1. El Ataque y la Cuestión del Antisemitismo.
Tras un tiroteo en un evento judío, surge un intenso debate sobre si el ataque fue motivado por antisemitismo o por posturas anti-sionistas, generando diversas opiniones y análisis.
- The shooter targeted a *jewish* event, likely as a result of the insistence on equating anti-zionism and anti-israel actions with antisemitism/anti-jewish actions two things can be true at the same time israel is carrying out a genocide and people thinking all jews support israel endangers us all.
- Attacking and murdering random jews is antisemitism. As you know. Ask yourself why you want to excuse that.

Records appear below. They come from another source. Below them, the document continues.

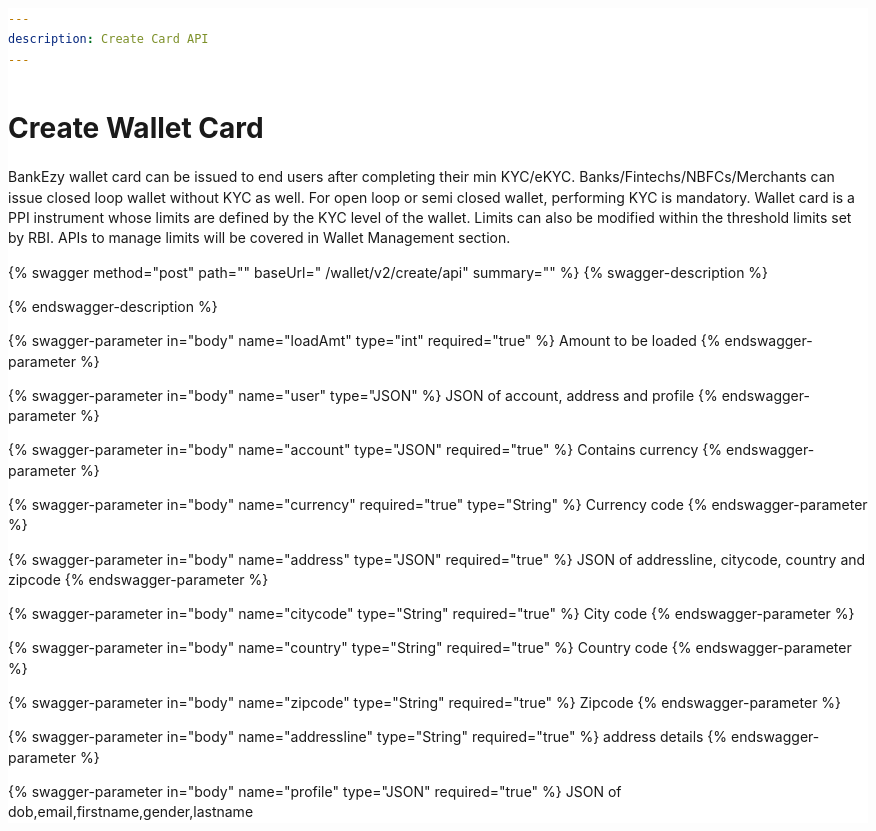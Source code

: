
 ```yaml
---
description: Create Card API
---
```


# Create Wallet Card

​​BankEzy wallet card can be issued to end users after completing their min KYC/eKYC. Banks/Fintechs/NBFCs/Merchants can issue closed loop wallet without KYC as well. For open loop or semi closed wallet, performing KYC is mandatory. Wallet card is a PPI instrument whose limits are defined by the KYC level of the wallet. Limits can also be modified within the threshold limits set by RBI. APIs to manage limits will be covered in Wallet Management section.

{% swagger method="post" path="" baseUrl=" <domain>/wallet/v2/create/api" summary="" %}
{% swagger-description %}

{% endswagger-description %}

{% swagger-parameter in="body" name="loadAmt" type="int" required="true" %}
Amount to be loaded 
{% endswagger-parameter %}

{% swagger-parameter in="body" name="user" type="JSON" %}
JSON of account, address and profile 
{% endswagger-parameter %}

{% swagger-parameter in="body" name="account" type="JSON" required="true" %}
Contains currency
{% endswagger-parameter %}

{% swagger-parameter in="body" name="currency" required="true" type="String" %}
Currency code
{% endswagger-parameter %}

{% swagger-parameter in="body" name="address" type="JSON" required="true" %}
JSON of addressline, citycode, country and zipcode
{% endswagger-parameter %}

{% swagger-parameter in="body" name="citycode" type="String" required="true" %}
City code
{% endswagger-parameter %}

{% swagger-parameter in="body" name="country" type="String" required="true" %}
Country code
{% endswagger-parameter %}

{% swagger-parameter in="body" name="zipcode" type="String" required="true" %}
Zipcode
{% endswagger-parameter %}

{% swagger-parameter in="body" name="addressline" type="String" required="true" %}
address details
{% endswagger-parameter %}

{% swagger-parameter in="body" name="profile" type="JSON" required="true" %}
JSON of dob,email,firstname,gender,lastname
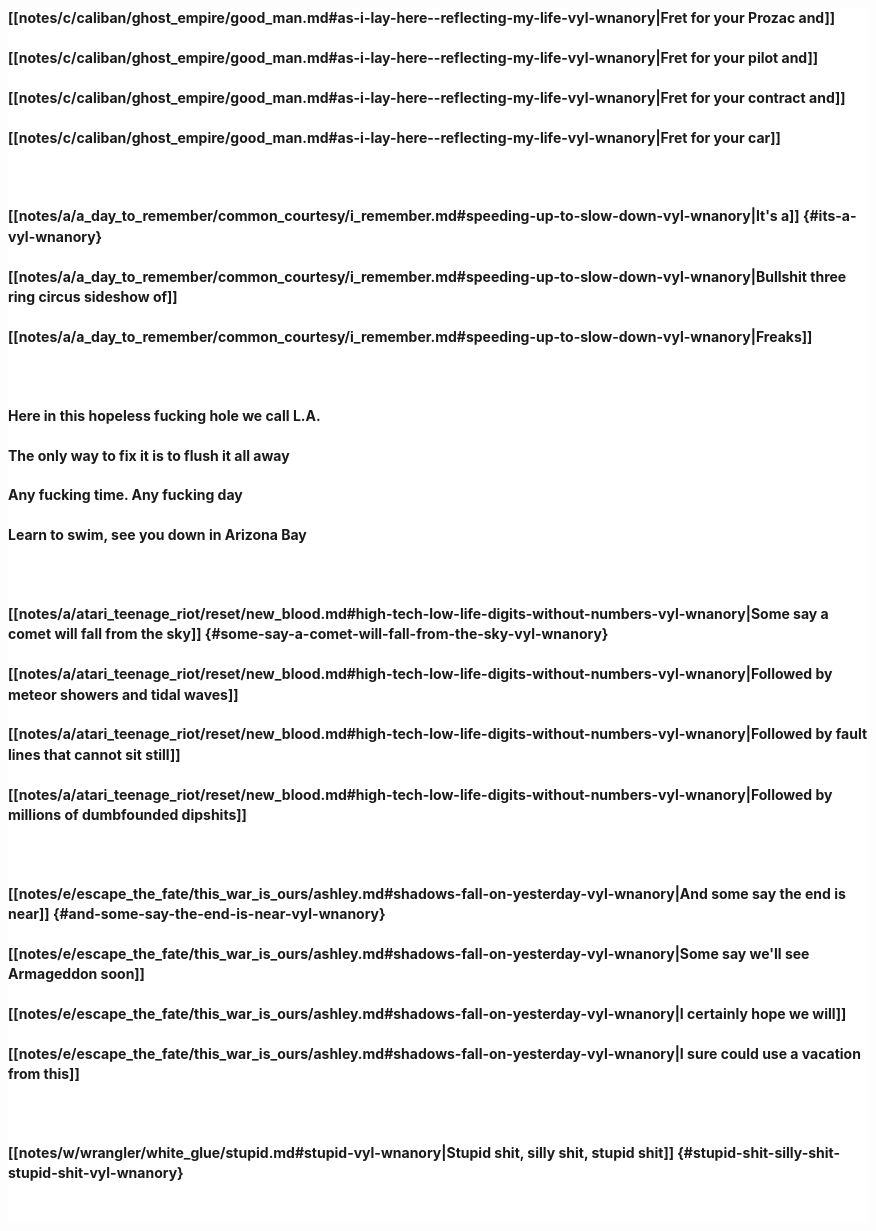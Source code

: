 #### [[notes/c/caliban/ghost_empire/good_man.md#as-i-lay-here--reflecting-my-life-vyl-wnanory|Fret for your Prozac and]]
#### [[notes/c/caliban/ghost_empire/good_man.md#as-i-lay-here--reflecting-my-life-vyl-wnanory|Fret for your pilot and]]
#### [[notes/c/caliban/ghost_empire/good_man.md#as-i-lay-here--reflecting-my-life-vyl-wnanory|Fret for your contract and]]
#### [[notes/c/caliban/ghost_empire/good_man.md#as-i-lay-here--reflecting-my-life-vyl-wnanory|Fret for your car]]
&nbsp;
#### [[notes/a/a_day_to_remember/common_courtesy/i_remember.md#speeding-up-to-slow-down-vyl-wnanory|It's a]] {#its-a-vyl-wnanory}
#### [[notes/a/a_day_to_remember/common_courtesy/i_remember.md#speeding-up-to-slow-down-vyl-wnanory|Bullshit three ring circus sideshow of]]
#### [[notes/a/a_day_to_remember/common_courtesy/i_remember.md#speeding-up-to-slow-down-vyl-wnanory|Freaks]]
&nbsp;
#### Here in this hopeless fucking hole we call L.A.
#### The only way to fix it is to flush it all away
#### Any fucking time. Any fucking day
#### Learn to swim, see you down in Arizona Bay
&nbsp;
#### [[notes/a/atari_teenage_riot/reset/new_blood.md#high-tech-low-life-digits-without-numbers-vyl-wnanory|Some say a comet will fall from the sky]] {#some-say-a-comet-will-fall-from-the-sky-vyl-wnanory}
#### [[notes/a/atari_teenage_riot/reset/new_blood.md#high-tech-low-life-digits-without-numbers-vyl-wnanory|Followed by meteor showers and tidal waves]]
#### [[notes/a/atari_teenage_riot/reset/new_blood.md#high-tech-low-life-digits-without-numbers-vyl-wnanory|Followed by fault lines that cannot sit still]]
#### [[notes/a/atari_teenage_riot/reset/new_blood.md#high-tech-low-life-digits-without-numbers-vyl-wnanory|Followed by millions of dumbfounded dipshits]]
&nbsp;
#### [[notes/e/escape_the_fate/this_war_is_ours/ashley.md#shadows-fall-on-yesterday-vyl-wnanory|And some say the end is near]] {#and-some-say-the-end-is-near-vyl-wnanory}
#### [[notes/e/escape_the_fate/this_war_is_ours/ashley.md#shadows-fall-on-yesterday-vyl-wnanory|Some say we'll see Armageddon soon]]
#### [[notes/e/escape_the_fate/this_war_is_ours/ashley.md#shadows-fall-on-yesterday-vyl-wnanory|I certainly hope we will]]
#### [[notes/e/escape_the_fate/this_war_is_ours/ashley.md#shadows-fall-on-yesterday-vyl-wnanory|I sure could use a vacation from this]]
&nbsp;
#### [[notes/w/wrangler/white_glue/stupid.md#stupid-vyl-wnanory|Stupid shit, silly shit, stupid shit]] {#stupid-shit-silly-shit-stupid-shit-vyl-wnanory}
&nbsp;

- This double murder is real antisemitism in action. Please don't confuse it with the weaponized charge of antisemitism used by aipac types to censor discussion of the gaza atrocities. All decent people should condemn the killing of these innocent people by a terrorist.
2. Anti-sionismo vs. Antisemitismo: Una Delgada Línea.
Muchos argumentan que criticar las políticas del gobierno israelí no es intrínsecamente antisemita, mientras que otros sostienen que atacar a personas judías por su conexión con Israel sí lo es.
- While we can all agree anti zionism isn’t antisemitism, this was an attack that killed two jews because they were jews.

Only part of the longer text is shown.